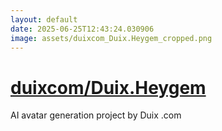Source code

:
 ```yaml
---
layout: default
date: 2025-06-25T12:43:24.030906
image: assets/duixcom_Duix.Heygem_cropped.png
---
```


# [duixcom/Duix.Heygem](https://github.com/duixcom/Duix.Heygem)

AI avatar generation project by Duix .com
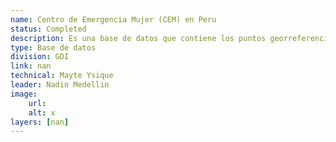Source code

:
 ```yaml
---
name: Centro de Emergencia Mujer (CEM) en Peru 
status: Completed
description: Es una base de datos que contiene los puntos georreferenciados de los 355 Centros de Emergencia en Peru. Estos centros  brindan servicios públicos especializados y gratuitos, de atención integral y multidisciplinaria, para víctimas de violencia contra las mujeres y los integrantes del grupo familiar y personas afectadas por violencia sexual.
type: Base de datos
division: GDI
link: nan
technical: Mayte Ysique
leader: Nadin Medellin
image: 
    url: 
    alt: x
layers: [nan]
---
```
+ + + + + + +
§ What you need to do
Repeat all the records exactly, images excluded.

§ Task solution
Source code

:
 ```yaml
---
layout: default
date: 2025-06-25T12:43:24.030906
image: assets/duixcom_Duix.Heygem_cropped.png
---
```


# [duixcom/Duix.Heygem](https://github.com/duixcom/Duix.Heygem)

AI avatar generation project by Duix .com
Source code

:
 ```yaml
---
name: Centro de Emergencia Mujer (CEM) en Peru 
status: Completed
description: Es una base de datos que contiene los puntos georreferenciados de los 355 Centros de Emergencia en Peru. Estos centros  brindan servicios públicos especializados y gratuitos, de atención integral y multidisciplinaria, para víctimas de violencia contra las mujeres y los integrantes del grupo familiar y personas afectadas por violencia sexual.
type: Base de datos
division: GDI
link: nan
technical: Mayte Ysique
leader: Nadin Medellin
image: 
    url: 
    alt: x
layers: [nan]
---
```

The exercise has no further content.